Cologne - The CompactFlash standard received an upgrade in its revision 3, boosting the interface data transfer four-fold. The standard now integrates FAT32 to support the full capacity of cards over 2.2 GByte.
The newly announced CF+ and the CompactFlash Specification Revision 3.0 use Ultra DMA 33 and UltraDMA66 standard known from IDE harddrives to increase the interface data transfer rate from currently 16 MByte/s to 66 MByte/s. The DMA interface mode reduces the processor power required to manage the CompactFlash data transfers. Faster PCMCIA ATA Memory and I/O modes have also been added and can provide interface transfer rates up to 25 MByte/s, according to the standardization body CompactFlash Association (CFA).
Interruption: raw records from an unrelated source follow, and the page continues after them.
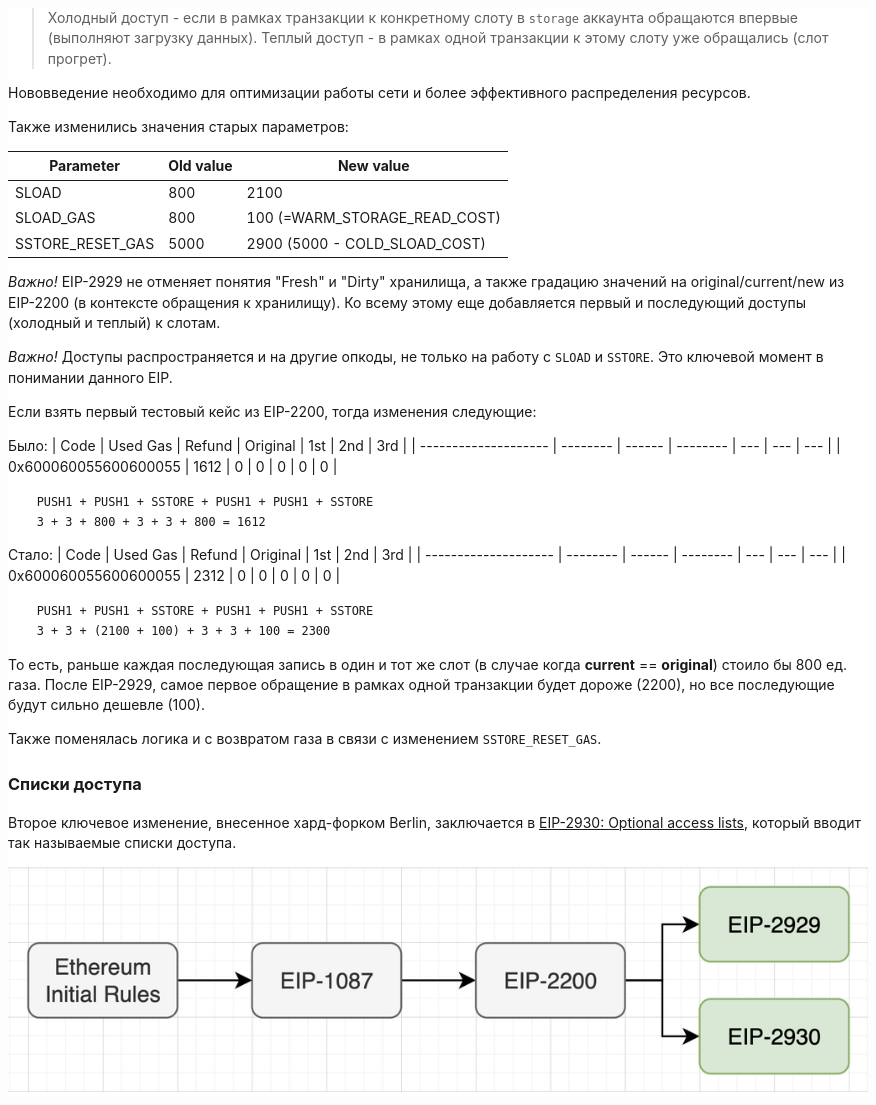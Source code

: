 > Холодный доступ - если в рамках транзакции к конкретному слоту в `storage` аккаунта обращаются впервые (выполняют загрузку данных).
> Теплый доступ - в рамках одной транзакции к этому слоту уже обращались (слот прогрет).

Нововведение необходимо для оптимизации работы сети и более эффективного распределения ресурсов.

Также изменились значения старых параметров:

| Parameter        | Old value | New value                     |
| ---------------- | --------- | ----------------------------- |
| SLOAD            | 800       | 2100                          |
| SLOAD_GAS        | 800       | 100 (=WARM_STORAGE_READ_COST) |
| SSTORE_RESET_GAS | 5000      | 2900 (5000 - COLD_SLOAD_COST) |

_Важно!_ EIP-2929 не отменяет понятия "Fresh" и "Dirty" хранилища, а также градацию значений на original/current/new из EIP-2200 (в контексте обращения к хранилищу). Ко всему этому еще добавляется первый и последующий доступы (холодный и теплый) к слотам.

_Важно!_ Доступы распространяется и на другие опкоды, не только на работу с `SLOAD` и `SSTORE`. Это ключевой момент в понимании данного EIP.

Если взять первый тестовый кейс из EIP-2200, тогда изменения следующие:

Было:
| Code                 | Used Gas | Refund | Original | 1st | 2nd | 3rd |
| -------------------- | -------- | ------ | -------- | --- | --- | --- |
| 0x600060055600600055 | 1612     | 0      | 0        | 0   | 0   | 0   |

```
    PUSH1 + PUSH1 + SSTORE + PUSH1 + PUSH1 + SSTORE
    3 + 3 + 800 + 3 + 3 + 800 = 1612
```

Стало:
| Code                 | Used Gas | Refund | Original | 1st | 2nd | 3rd |
| -------------------- | -------- | ------ | -------- | --- | --- | --- |
| 0x600060055600600055 | 2312     | 0      | 0        | 0   | 0   | 0   |

```
    PUSH1 + PUSH1 + SSTORE + PUSH1 + PUSH1 + SSTORE
    3 + 3 + (2100 + 100) + 3 + 3 + 100 = 2300
```

То есть, раньше каждая последующая запись в один и тот же слот (в случае когда **current** == **original**) стоило бы 800 ед. газа. После EIP-2929, самое первое обращение в рамках одной транзакции будет дороже (2200), но все последующие будут сильно дешевле (100).

Также поменялась логика и с возвратом газа в связи с изменением `SSTORE_RESET_GAS`.

### Списки доступа

Второе ключевое изменение, внесенное хард-форком Berlin, заключается в [EIP-2930: Optional access lists](https://eips.ethereum.org/EIPS/eip-2930), который вводит так называемые списки доступа. 

![eip-2930](./img/eip-2930.png)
The original and current CompactFlash Specification allows for addressing 137 GByte cards. However, currently the FAT16 file system is used for cards up to 2.2 GByte. To use the full capacity of cards over 2.2 GB capacity, the FAT32 file system is necessary, the CFA said. The new specification recommends that new products being designed systems be designed should be compatible with FAT12, FAT16 and FAT32 file systems.
CompactFlash are currently offered with up to 12 GByte capacity, the mainstream has reached 512 kByte and 1 GByte products. So far there have been no product announcements supporting CF+. One of the leading manufacturers, Sandisk, was not able to comment on when CF+ products may become available.